Plain-text document sources:
BEGIN
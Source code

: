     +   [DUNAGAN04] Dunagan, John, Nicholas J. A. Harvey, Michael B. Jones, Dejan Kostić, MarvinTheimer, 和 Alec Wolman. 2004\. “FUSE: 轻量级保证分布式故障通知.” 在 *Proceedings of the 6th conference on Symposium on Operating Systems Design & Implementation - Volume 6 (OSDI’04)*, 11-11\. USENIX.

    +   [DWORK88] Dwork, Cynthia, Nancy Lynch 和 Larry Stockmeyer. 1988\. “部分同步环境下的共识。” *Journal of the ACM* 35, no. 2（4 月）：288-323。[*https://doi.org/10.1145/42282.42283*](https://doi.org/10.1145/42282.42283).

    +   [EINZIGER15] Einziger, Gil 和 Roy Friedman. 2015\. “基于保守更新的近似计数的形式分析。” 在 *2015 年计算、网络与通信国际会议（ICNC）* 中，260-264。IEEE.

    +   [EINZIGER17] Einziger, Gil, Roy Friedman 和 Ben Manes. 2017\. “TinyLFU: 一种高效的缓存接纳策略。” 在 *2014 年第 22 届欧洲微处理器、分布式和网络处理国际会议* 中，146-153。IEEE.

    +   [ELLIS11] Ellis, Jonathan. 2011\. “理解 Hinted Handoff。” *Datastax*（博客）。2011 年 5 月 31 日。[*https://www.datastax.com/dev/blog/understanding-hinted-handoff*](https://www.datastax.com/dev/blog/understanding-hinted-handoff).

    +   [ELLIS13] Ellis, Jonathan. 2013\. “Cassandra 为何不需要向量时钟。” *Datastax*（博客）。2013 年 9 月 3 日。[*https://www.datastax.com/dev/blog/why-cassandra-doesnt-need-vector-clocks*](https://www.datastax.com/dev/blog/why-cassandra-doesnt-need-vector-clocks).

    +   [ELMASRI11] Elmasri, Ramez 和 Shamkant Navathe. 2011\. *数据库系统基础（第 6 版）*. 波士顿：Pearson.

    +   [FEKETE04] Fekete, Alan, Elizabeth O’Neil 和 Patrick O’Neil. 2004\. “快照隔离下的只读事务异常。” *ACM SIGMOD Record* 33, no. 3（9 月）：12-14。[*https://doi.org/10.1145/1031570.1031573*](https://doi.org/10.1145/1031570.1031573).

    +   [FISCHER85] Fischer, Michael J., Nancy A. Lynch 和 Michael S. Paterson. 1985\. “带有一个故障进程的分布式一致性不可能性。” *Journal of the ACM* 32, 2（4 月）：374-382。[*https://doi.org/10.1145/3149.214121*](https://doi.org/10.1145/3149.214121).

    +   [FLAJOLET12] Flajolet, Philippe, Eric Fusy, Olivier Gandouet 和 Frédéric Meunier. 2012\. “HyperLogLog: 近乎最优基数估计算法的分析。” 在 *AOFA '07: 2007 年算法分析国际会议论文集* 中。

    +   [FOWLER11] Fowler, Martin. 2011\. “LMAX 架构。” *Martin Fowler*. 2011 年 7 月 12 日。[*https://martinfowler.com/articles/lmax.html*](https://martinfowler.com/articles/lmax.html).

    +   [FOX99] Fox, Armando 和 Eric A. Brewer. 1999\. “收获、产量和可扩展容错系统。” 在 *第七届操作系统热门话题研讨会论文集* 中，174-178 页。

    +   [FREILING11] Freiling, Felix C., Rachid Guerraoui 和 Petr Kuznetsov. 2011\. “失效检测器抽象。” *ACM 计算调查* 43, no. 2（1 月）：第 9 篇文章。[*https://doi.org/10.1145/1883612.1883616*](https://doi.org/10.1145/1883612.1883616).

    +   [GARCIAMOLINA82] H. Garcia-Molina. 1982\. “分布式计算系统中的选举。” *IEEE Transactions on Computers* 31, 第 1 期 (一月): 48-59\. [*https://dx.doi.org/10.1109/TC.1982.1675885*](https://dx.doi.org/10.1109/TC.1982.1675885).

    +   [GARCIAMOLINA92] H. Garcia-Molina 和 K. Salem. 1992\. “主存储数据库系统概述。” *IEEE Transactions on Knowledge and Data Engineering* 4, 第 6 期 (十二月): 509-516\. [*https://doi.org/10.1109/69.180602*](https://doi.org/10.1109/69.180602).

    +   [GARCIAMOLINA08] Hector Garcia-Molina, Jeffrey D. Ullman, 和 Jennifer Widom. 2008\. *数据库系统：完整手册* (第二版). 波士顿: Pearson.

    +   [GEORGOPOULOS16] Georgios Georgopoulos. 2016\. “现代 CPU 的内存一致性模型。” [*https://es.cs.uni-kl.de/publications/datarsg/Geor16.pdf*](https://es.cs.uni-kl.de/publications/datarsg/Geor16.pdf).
END
TO DO: Each line from the one holding "[FREILING11] Freiling, Felix" through the last line of the data is to be transcribed exactly, with nothing else added.

ANSWER SPACE:
    +   [FREILING11] Freiling, Felix C., Rachid Guerraoui 和 Petr Kuznetsov. 2011\. “失效检测器抽象。” *ACM 计算调查* 43, no. 2（1 月）：第 9 篇文章。[*https://doi.org/10.1145/1883612.1883616*](https://doi.org/10.1145/1883612.1883616).

    +   [GARCIAMOLINA82] H. Garcia-Molina. 1982\. “分布式计算系统中的选举。” *IEEE Transactions on Computers* 31, 第 1 期 (一月): 48-59\. [*https://dx.doi.org/10.1109/TC.1982.1675885*](https://dx.doi.org/10.1109/TC.1982.1675885).

    +   [GARCIAMOLINA92] H. Garcia-Molina 和 K. Salem. 1992\. “主存储数据库系统概述。” *IEEE Transactions on Knowledge and Data Engineering* 4, 第 6 期 (十二月): 509-516\. [*https://doi.org/10.1109/69.180602*](https://doi.org/10.1109/69.180602).

    +   [GARCIAMOLINA08] Hector Garcia-Molina, Jeffrey D. Ullman, 和 Jennifer Widom. 2008\. *数据库系统：完整手册* (第二版). 波士顿: Pearson.

    +   [GEORGOPOULOS16] Georgios Georgopoulos. 2016\. “现代 CPU 的内存一致性模型。” [*https://es.cs.uni-kl.de/publications/datarsg/Geor16.pdf*](https://es.cs.uni-kl.de/publications/datarsg/Geor16.pdf).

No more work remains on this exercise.